• **About this exercise**
Reproduce exactly, with no other output, every line of the data below from the line containing "Im(\varphi)\Rightarrow \varphi(a)=\overline \varphi([a]_I)$" to the end, inclusive.

• **Data for processing**
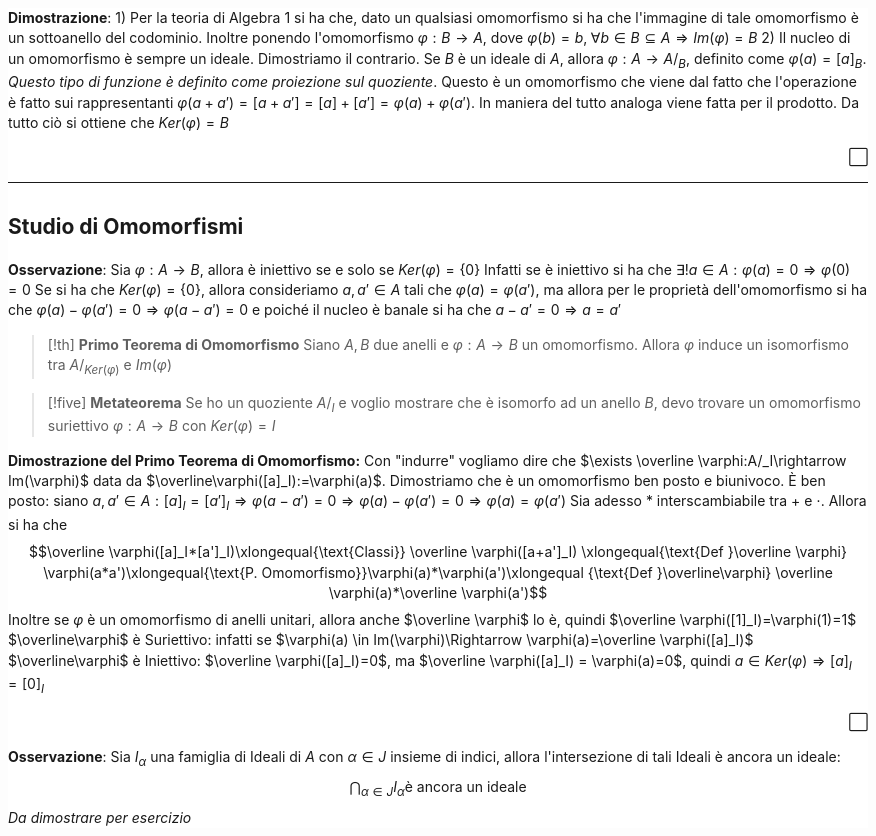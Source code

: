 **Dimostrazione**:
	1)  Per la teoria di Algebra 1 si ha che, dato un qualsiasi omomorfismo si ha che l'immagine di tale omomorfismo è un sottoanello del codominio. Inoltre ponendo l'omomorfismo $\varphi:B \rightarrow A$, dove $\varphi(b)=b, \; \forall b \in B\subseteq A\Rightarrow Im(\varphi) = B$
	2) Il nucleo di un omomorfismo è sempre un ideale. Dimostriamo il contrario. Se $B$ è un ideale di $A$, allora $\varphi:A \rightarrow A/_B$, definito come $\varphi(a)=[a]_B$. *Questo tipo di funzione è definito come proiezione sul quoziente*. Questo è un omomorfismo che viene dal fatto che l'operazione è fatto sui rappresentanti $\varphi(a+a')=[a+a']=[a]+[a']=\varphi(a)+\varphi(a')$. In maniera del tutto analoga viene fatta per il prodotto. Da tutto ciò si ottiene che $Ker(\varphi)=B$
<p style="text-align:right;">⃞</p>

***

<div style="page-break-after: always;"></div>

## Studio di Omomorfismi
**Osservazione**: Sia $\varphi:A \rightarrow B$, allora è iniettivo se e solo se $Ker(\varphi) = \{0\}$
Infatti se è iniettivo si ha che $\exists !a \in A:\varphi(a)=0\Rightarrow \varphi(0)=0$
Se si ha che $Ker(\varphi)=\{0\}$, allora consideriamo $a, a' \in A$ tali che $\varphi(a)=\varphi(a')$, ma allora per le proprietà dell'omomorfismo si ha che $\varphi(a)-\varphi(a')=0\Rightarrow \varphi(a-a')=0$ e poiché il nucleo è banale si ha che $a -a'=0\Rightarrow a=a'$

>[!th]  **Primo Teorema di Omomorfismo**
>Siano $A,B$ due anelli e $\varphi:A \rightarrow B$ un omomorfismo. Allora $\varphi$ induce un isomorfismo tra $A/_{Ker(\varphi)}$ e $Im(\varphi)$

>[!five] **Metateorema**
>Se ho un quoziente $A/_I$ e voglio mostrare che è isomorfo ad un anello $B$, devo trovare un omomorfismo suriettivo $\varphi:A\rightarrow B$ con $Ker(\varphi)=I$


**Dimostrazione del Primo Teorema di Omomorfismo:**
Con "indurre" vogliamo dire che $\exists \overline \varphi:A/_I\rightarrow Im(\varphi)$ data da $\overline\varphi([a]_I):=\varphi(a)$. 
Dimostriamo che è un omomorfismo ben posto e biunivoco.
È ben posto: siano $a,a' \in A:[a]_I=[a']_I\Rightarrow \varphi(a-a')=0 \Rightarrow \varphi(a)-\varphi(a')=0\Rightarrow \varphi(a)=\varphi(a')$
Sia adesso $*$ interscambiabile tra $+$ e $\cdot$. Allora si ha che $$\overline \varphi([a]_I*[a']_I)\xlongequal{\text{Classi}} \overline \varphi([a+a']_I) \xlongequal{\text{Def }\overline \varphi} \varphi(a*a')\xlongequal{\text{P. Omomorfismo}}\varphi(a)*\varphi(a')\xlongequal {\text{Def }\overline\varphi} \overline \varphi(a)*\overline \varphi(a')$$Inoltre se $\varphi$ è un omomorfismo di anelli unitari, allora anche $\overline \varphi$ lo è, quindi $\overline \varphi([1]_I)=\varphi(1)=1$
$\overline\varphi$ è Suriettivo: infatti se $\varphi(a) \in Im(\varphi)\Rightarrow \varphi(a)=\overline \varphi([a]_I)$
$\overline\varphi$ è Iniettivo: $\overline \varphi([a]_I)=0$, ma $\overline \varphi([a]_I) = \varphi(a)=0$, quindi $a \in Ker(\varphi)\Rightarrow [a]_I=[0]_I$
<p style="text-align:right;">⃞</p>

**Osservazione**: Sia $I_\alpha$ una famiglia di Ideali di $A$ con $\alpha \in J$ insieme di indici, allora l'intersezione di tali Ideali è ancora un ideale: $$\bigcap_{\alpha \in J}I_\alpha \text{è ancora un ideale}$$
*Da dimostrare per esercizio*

• **Reply**
$\overline\varphi$ è Suriettivo: infatti se $\varphi(a) \in Im(\varphi)\Rightarrow \varphi(a)=\overline \varphi([a]_I)$
$\overline\varphi$ è Iniettivo: $\overline \varphi([a]_I)=0$, ma $\overline \varphi([a]_I) = \varphi(a)=0$, quindi $a \in Ker(\varphi)\Rightarrow [a]_I=[0]_I$
<p style="text-align:right;">⃞</p>

**Osservazione**: Sia $I_\alpha$ una famiglia di Ideali di $A$ con $\alpha \in J$ insieme di indici, allora l'intersezione di tali Ideali è ancora un ideale: $$\bigcap_{\alpha \in J}I_\alpha \text{è ancora un ideale}$$
*Da dimostrare per esercizio*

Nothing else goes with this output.